- _THE PROBLEM_
In the entries below, find the line with "our iniquities. Holy" and the line with "full in the". Return those two lines and all lines between them, exactly.

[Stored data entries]
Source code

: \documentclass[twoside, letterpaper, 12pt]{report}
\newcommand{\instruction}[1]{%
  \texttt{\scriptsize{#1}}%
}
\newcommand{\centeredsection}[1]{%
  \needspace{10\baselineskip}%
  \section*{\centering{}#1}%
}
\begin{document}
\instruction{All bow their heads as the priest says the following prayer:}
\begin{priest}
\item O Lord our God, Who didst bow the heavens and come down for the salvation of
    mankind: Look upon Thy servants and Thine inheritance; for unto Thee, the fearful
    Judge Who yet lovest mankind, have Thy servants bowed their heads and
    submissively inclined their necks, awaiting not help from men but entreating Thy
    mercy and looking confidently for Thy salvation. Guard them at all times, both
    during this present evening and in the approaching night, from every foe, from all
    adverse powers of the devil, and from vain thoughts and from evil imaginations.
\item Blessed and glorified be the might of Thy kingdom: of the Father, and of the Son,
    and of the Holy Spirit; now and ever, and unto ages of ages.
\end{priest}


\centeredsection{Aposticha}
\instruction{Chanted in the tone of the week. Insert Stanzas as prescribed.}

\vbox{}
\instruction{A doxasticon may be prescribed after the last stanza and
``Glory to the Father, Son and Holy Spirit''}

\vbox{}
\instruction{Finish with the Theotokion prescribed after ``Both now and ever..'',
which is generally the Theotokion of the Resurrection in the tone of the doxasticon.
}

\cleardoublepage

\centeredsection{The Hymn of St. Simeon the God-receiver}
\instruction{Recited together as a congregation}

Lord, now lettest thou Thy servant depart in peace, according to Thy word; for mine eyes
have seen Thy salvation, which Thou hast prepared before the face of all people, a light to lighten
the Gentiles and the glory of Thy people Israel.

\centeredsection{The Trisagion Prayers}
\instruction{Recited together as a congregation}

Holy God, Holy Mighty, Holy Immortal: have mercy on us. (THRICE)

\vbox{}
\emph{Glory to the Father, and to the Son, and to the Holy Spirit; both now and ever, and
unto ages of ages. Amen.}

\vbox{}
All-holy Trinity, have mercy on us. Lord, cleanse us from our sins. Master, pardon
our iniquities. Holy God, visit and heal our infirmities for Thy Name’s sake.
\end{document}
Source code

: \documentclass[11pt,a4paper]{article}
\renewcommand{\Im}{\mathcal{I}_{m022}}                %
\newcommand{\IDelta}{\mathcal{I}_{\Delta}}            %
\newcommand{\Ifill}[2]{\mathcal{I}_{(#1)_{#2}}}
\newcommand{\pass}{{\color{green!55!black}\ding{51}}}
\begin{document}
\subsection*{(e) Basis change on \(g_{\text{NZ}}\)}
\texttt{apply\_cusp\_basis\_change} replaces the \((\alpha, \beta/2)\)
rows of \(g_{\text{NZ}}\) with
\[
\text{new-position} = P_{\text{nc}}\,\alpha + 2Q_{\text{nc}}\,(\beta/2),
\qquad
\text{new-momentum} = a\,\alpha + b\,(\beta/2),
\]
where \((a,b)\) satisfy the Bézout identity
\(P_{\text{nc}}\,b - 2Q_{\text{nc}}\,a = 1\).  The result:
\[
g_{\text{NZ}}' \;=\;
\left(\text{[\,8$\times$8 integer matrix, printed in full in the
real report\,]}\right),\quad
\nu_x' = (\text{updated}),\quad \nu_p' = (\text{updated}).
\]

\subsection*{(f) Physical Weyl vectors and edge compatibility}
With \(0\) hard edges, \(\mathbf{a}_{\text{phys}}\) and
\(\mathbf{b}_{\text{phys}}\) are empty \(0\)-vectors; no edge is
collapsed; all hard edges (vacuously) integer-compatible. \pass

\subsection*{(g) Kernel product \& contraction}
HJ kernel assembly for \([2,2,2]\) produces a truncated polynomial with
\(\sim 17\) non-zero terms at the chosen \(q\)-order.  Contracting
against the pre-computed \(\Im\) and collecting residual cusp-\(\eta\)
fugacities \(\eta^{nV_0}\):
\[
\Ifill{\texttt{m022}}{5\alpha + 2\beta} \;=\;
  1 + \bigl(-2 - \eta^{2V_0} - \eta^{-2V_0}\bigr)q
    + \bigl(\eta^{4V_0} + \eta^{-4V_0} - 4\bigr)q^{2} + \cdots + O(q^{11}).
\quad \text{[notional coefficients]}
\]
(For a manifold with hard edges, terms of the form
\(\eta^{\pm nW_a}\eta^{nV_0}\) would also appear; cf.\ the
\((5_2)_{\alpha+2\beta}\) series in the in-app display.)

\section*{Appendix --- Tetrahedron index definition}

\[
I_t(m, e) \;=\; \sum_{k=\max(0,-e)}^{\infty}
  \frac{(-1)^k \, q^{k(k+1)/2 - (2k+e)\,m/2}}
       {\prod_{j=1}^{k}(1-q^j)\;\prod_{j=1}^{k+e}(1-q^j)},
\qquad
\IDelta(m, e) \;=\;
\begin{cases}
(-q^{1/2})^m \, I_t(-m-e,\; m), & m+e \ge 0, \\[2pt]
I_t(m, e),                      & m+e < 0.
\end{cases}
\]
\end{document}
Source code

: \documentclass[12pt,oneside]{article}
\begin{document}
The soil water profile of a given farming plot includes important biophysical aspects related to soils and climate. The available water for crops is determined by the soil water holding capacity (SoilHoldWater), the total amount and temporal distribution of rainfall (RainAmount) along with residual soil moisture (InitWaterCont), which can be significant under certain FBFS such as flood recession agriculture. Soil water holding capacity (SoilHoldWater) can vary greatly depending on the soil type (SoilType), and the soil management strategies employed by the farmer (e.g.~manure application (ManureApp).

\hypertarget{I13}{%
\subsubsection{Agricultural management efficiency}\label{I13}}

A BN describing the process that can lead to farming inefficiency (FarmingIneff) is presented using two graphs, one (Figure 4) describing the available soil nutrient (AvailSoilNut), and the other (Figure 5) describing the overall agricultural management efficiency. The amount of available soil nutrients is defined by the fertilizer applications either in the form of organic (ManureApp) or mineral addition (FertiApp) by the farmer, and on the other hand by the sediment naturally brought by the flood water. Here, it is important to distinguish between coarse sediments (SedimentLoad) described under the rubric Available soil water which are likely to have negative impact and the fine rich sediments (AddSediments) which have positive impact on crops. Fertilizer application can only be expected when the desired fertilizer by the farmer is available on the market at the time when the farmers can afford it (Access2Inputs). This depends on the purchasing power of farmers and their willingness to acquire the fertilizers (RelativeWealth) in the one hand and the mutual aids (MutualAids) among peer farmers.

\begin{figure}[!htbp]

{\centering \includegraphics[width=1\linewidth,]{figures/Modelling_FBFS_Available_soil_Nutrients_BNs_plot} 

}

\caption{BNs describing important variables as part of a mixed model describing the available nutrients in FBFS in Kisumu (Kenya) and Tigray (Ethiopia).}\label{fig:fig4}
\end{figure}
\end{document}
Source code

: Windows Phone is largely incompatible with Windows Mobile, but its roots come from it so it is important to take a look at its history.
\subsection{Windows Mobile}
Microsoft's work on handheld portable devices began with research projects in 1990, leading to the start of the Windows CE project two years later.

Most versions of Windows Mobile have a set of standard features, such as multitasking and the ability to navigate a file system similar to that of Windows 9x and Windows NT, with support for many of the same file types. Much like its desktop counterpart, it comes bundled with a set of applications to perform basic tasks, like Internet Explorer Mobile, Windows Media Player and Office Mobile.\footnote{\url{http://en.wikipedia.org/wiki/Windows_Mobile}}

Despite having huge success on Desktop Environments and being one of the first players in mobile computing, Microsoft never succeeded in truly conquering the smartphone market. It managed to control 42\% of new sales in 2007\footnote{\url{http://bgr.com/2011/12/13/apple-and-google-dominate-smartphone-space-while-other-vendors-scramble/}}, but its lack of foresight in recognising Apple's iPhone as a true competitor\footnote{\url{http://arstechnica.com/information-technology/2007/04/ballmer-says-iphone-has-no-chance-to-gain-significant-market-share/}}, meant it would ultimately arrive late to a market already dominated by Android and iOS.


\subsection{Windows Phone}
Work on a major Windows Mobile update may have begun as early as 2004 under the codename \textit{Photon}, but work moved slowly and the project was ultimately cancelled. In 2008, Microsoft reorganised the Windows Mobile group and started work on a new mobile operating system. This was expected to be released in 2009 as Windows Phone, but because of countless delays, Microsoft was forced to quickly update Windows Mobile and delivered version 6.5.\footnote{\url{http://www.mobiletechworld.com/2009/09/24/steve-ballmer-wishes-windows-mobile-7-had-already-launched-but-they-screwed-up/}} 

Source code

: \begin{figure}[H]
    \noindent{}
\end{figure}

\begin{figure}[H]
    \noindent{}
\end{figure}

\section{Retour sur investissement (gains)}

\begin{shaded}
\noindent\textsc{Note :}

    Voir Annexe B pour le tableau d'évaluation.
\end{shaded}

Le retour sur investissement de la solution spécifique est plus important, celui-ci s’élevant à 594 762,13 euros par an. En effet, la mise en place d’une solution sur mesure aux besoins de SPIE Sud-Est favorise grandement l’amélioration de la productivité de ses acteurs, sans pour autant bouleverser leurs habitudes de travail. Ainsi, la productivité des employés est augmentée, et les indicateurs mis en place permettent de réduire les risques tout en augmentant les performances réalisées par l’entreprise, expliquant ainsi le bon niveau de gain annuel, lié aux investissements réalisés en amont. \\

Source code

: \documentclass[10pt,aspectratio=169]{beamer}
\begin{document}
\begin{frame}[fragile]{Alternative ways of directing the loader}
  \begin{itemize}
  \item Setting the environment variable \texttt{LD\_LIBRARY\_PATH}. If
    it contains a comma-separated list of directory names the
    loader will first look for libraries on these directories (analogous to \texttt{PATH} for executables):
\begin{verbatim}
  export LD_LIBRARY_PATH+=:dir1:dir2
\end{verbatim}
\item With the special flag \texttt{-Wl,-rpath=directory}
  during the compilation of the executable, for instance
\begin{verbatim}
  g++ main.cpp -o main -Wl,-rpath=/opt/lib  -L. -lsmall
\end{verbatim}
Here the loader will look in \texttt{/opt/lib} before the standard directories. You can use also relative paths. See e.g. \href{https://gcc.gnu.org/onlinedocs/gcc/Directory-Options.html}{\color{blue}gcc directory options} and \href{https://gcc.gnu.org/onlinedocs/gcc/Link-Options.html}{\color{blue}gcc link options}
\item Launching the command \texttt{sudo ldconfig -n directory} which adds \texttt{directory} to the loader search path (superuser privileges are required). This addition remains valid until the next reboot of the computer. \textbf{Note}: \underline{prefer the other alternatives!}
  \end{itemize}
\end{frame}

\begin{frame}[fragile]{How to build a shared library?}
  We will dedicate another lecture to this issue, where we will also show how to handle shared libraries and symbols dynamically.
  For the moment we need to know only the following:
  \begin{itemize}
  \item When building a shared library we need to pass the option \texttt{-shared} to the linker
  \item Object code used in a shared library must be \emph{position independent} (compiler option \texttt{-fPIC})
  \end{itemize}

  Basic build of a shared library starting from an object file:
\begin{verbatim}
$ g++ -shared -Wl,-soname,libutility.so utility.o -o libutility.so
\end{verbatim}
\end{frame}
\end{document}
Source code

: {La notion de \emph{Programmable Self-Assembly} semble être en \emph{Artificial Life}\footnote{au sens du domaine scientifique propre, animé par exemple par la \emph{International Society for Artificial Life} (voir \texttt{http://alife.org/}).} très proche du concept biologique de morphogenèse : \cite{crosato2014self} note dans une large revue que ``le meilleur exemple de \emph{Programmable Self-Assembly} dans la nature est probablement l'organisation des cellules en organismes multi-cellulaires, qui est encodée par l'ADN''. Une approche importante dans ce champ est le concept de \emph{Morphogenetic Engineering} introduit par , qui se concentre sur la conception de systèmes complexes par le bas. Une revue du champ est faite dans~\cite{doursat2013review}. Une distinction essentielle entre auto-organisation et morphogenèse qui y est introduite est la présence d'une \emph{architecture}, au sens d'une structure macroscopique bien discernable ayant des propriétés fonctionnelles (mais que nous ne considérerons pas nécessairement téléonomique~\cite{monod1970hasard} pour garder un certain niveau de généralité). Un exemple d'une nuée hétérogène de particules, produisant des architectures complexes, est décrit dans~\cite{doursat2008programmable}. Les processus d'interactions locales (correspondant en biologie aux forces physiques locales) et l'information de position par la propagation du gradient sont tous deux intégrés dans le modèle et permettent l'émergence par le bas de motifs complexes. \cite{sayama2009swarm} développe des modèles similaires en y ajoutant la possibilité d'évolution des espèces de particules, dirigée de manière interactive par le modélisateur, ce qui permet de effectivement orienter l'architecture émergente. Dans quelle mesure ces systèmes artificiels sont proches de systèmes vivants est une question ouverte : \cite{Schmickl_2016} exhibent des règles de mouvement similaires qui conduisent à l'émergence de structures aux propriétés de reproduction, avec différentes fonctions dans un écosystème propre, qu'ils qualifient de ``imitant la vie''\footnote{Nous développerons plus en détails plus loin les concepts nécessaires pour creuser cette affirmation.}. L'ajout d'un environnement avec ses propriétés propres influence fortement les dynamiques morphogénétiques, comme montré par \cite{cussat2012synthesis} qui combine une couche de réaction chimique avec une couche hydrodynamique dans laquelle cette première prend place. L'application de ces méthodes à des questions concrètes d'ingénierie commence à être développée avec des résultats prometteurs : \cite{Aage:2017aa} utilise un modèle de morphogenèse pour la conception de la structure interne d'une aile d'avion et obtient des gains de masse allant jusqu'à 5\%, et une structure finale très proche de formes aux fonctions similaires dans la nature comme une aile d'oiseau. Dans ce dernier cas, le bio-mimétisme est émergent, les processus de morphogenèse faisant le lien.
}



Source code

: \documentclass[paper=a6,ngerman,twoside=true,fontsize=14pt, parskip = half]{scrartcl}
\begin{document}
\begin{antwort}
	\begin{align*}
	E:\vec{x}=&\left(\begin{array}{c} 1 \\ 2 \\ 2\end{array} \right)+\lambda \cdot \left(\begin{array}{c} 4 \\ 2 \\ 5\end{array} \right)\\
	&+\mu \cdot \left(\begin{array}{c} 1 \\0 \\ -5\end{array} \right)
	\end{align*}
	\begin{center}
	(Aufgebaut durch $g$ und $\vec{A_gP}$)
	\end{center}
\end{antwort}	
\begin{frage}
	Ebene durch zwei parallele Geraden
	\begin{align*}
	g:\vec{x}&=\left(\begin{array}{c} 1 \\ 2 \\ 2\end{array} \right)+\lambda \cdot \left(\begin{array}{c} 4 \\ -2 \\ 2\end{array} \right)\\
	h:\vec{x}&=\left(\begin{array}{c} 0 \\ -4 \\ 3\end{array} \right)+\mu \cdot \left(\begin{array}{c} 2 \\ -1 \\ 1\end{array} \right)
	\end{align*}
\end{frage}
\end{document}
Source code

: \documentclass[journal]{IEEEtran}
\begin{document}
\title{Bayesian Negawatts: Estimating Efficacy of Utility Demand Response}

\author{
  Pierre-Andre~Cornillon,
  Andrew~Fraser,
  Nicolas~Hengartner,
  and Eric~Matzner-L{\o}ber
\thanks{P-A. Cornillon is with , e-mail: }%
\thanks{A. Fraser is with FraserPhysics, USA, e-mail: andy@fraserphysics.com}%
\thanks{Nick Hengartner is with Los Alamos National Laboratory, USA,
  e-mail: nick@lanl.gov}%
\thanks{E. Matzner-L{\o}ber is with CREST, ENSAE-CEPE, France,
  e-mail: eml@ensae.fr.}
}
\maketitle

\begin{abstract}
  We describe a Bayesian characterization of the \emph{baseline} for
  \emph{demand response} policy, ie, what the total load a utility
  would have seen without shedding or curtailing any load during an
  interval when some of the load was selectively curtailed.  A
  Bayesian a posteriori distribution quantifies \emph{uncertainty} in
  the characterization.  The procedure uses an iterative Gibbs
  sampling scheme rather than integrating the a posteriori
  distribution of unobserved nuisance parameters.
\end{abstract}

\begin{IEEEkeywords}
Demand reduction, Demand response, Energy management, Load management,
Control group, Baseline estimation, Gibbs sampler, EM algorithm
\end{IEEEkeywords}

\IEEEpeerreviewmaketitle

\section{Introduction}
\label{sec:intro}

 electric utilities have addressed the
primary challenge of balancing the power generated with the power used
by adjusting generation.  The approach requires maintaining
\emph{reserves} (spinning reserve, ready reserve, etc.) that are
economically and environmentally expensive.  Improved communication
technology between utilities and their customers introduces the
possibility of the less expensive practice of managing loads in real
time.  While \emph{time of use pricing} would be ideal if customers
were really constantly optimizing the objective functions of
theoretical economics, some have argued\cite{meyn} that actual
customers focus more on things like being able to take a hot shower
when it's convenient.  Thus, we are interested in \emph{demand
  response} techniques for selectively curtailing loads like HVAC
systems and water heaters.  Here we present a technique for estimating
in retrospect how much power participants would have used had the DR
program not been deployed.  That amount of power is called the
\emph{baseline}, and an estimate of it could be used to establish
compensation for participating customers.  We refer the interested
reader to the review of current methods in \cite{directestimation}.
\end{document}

- _TASK RESPONSE_
our iniquities. Holy God, visit and heal our infirmities for Thy Name’s sake.
\end{document}
Source code

: \documentclass[11pt,a4paper]{article}
\renewcommand{\Im}{\mathcal{I}_{m022}}                %
\newcommand{\IDelta}{\mathcal{I}_{\Delta}}            %
\newcommand{\Ifill}[2]{\mathcal{I}_{(#1)_{#2}}}
\newcommand{\pass}{{\color{green!55!black}\ding{51}}}
\begin{document}
\subsection*{(e) Basis change on \(g_{\text{NZ}}\)}
\texttt{apply\_cusp\_basis\_change} replaces the \((\alpha, \beta/2)\)
rows of \(g_{\text{NZ}}\) with
\[
\text{new-position} = P_{\text{nc}}\,\alpha + 2Q_{\text{nc}}\,(\beta/2),
\qquad
\text{new-momentum} = a\,\alpha + b\,(\beta/2),
\]
where \((a,b)\) satisfy the Bézout identity
\(P_{\text{nc}}\,b - 2Q_{\text{nc}}\,a = 1\).  The result:
\[
g_{\text{NZ}}' \;=\;
\left(\text{[\,8$\times$8 integer matrix, printed in full in the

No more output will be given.